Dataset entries
►

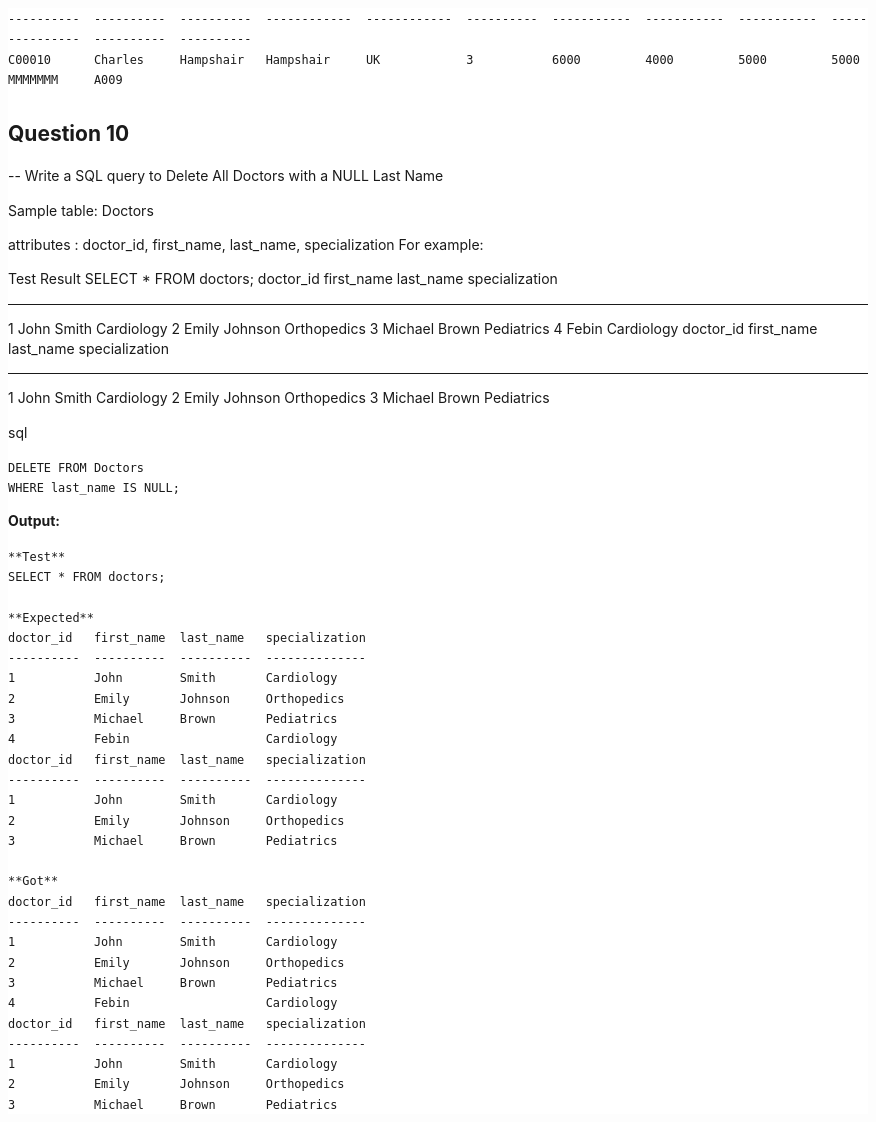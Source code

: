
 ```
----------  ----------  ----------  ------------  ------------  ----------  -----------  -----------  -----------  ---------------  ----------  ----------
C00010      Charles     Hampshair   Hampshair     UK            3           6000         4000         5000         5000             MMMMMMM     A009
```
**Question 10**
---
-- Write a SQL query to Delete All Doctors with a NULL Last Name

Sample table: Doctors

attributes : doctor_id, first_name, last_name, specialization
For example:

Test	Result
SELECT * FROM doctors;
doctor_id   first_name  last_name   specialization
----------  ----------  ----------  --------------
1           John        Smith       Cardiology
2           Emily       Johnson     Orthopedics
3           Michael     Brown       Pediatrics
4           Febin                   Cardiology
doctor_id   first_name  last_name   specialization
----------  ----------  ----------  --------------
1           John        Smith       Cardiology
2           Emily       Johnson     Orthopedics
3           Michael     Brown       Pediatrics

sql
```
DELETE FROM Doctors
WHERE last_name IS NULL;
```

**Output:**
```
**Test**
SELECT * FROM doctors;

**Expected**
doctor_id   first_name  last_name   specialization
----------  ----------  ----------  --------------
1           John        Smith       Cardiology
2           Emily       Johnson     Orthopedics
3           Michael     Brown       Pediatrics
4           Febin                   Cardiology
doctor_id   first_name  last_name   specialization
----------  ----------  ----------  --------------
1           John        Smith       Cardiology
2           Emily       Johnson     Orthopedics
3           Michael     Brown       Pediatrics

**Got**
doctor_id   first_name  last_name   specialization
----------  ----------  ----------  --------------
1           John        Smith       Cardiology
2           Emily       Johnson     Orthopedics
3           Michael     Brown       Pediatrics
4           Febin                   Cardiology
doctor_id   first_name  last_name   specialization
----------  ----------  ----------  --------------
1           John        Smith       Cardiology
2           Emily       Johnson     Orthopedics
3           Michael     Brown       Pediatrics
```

◄
►

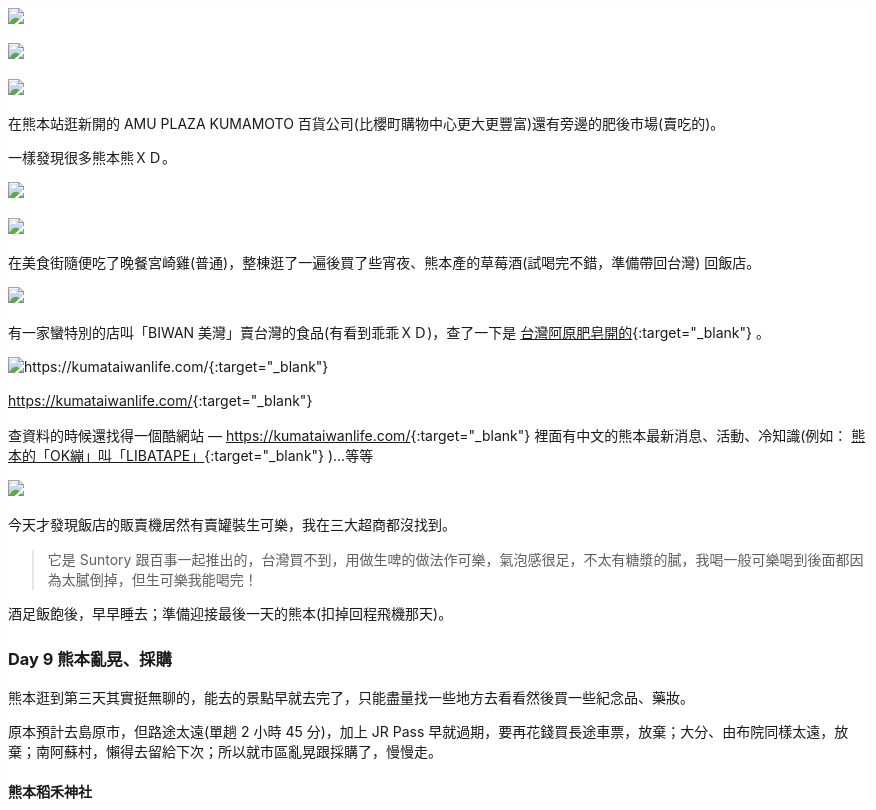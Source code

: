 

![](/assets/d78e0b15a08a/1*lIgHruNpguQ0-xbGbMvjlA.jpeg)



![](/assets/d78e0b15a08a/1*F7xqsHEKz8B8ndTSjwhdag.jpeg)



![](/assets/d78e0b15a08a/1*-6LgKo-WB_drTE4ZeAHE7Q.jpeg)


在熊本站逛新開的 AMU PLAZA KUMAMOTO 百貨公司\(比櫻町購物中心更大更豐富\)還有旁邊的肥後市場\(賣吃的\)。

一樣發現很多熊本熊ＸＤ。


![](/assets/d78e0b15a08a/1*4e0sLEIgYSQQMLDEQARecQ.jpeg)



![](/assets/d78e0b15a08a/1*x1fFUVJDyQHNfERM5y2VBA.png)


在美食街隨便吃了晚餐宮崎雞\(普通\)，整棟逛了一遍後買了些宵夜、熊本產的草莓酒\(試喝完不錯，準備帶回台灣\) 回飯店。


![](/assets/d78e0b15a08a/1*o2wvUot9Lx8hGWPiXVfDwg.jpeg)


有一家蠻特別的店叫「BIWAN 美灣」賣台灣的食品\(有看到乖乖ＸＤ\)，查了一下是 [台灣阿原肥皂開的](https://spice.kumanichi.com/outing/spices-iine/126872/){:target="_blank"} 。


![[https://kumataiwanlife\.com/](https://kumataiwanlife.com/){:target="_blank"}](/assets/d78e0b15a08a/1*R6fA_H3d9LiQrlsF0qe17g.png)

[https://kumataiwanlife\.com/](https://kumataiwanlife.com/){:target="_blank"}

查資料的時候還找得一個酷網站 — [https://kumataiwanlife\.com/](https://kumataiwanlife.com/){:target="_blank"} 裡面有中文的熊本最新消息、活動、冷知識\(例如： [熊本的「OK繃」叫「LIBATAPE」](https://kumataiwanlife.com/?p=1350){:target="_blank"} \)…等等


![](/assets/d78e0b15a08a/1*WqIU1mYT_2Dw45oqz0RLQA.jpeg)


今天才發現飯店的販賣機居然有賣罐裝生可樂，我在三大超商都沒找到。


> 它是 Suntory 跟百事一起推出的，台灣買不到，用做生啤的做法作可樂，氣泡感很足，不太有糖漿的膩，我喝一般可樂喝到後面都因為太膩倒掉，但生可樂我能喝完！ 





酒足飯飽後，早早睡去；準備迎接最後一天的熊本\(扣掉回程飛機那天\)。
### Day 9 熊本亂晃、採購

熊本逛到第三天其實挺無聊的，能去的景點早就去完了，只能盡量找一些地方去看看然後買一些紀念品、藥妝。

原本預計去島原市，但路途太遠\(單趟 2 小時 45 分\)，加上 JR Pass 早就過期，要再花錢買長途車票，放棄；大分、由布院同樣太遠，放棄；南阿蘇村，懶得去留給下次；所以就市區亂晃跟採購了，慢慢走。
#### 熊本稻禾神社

◄

## Exercise requirements
Review the entries above and return every line where "jpeg" appears.

## Answer to the problem
![](/assets/d78e0b15a08a/1*lIgHruNpguQ0-xbGbMvjlA.jpeg)
![](/assets/d78e0b15a08a/1*F7xqsHEKz8B8ndTSjwhdag.jpeg)
![](/assets/d78e0b15a08a/1*-6LgKo-WB_drTE4ZeAHE7Q.jpeg)
![](/assets/d78e0b15a08a/1*4e0sLEIgYSQQMLDEQARecQ.jpeg)
![](/assets/d78e0b15a08a/1*o2wvUot9Lx8hGWPiXVfDwg.jpeg)
![](/assets/d78e0b15a08a/1*WqIU1mYT_2Dw45oqz0RLQA.jpeg)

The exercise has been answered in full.